- [Source texts of formatted documents]:
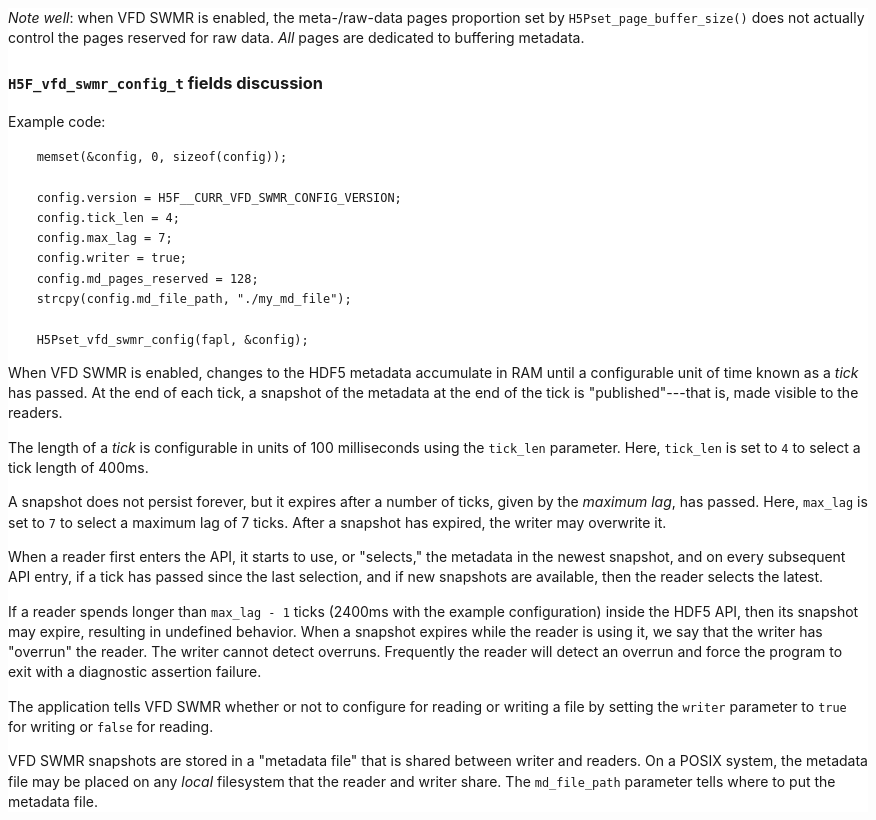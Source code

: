 *Note well*: when VFD SWMR is enabled, the meta-/raw-data pages proportion 
set by `H5Pset_page_buffer_size()` does not actually control the
pages reserved for raw data.  *All* pages are dedicated to buffering
metadata.

### `H5F_vfd_swmr_config_t` fields discussion

Example code:

```
    memset(&config, 0, sizeof(config));

    config.version = H5F__CURR_VFD_SWMR_CONFIG_VERSION;
    config.tick_len = 4;
    config.max_lag = 7;
    config.writer = true;
    config.md_pages_reserved = 128;
    strcpy(config.md_file_path, "./my_md_file");

    H5Pset_vfd_swmr_config(fapl, &config);
```

When VFD SWMR is enabled, changes to the HDF5 metadata accumulate in
RAM until a configurable unit of time known as a *tick* has passed.
At the end of each tick, a snapshot of the metadata at the end of
the tick is "published"---that is, made visible to the readers.

The length of a *tick* is configurable in units of 100 milliseconds
using the `tick_len` parameter.  Here, `tick_len` is set to `4` to
select a tick length of 400ms.

A snapshot does not persist forever, but it expires after a number
of ticks, given by the *maximum lag*, has passed.  Here, `max_lag`
is set to `7` to select a maximum lag of 7 ticks.  After a snapshot
has expired, the writer may overwrite it.

When a reader first enters the API, it starts to use, or "selects,"
the metadata in the newest snapshot, and on every subsequent API
entry, if a tick has passed since the last selection, and if new
snapshots are available, then the reader selects the latest.

If a reader spends longer than `max_lag - 1` ticks (2400ms with
the example configuration) inside the HDF5 API, then its snapshot
may expire, resulting in undefined behavior.  When a snapshot
expires while the reader is using it, we say that the writer has
"overrun" the reader.  The writer cannot detect overruns.
Frequently the reader will detect an overrun and force the program
to exit with a diagnostic assertion failure.

The application tells VFD SWMR whether or not to configure for
reading or writing a file by setting the `writer` parameter to
`true` for writing or `false` for reading.

VFD SWMR snapshots are stored in a "metadata file" that is shared
between writer and readers.  On a POSIX system, the metadata file
may be placed on any *local* filesystem that the reader and writer
share.  The `md_file_path` parameter tells where to put the metadata
file.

- [Exercise goal]:
Starting with the line with "the tick is" above and going on through the line with "has expired, the writer may overwrite it.", transcribe every line exactly, both ends included, and add nothing.

- [Answer section]:
the tick is "published"---that is, made visible to the readers.

The length of a *tick* is configurable in units of 100 milliseconds
using the `tick_len` parameter.  Here, `tick_len` is set to `4` to
select a tick length of 400ms.

A snapshot does not persist forever, but it expires after a number
of ticks, given by the *maximum lag*, has passed.  Here, `max_lag`
is set to `7` to select a maximum lag of 7 ticks.  After a snapshot
has expired, the writer may overwrite it.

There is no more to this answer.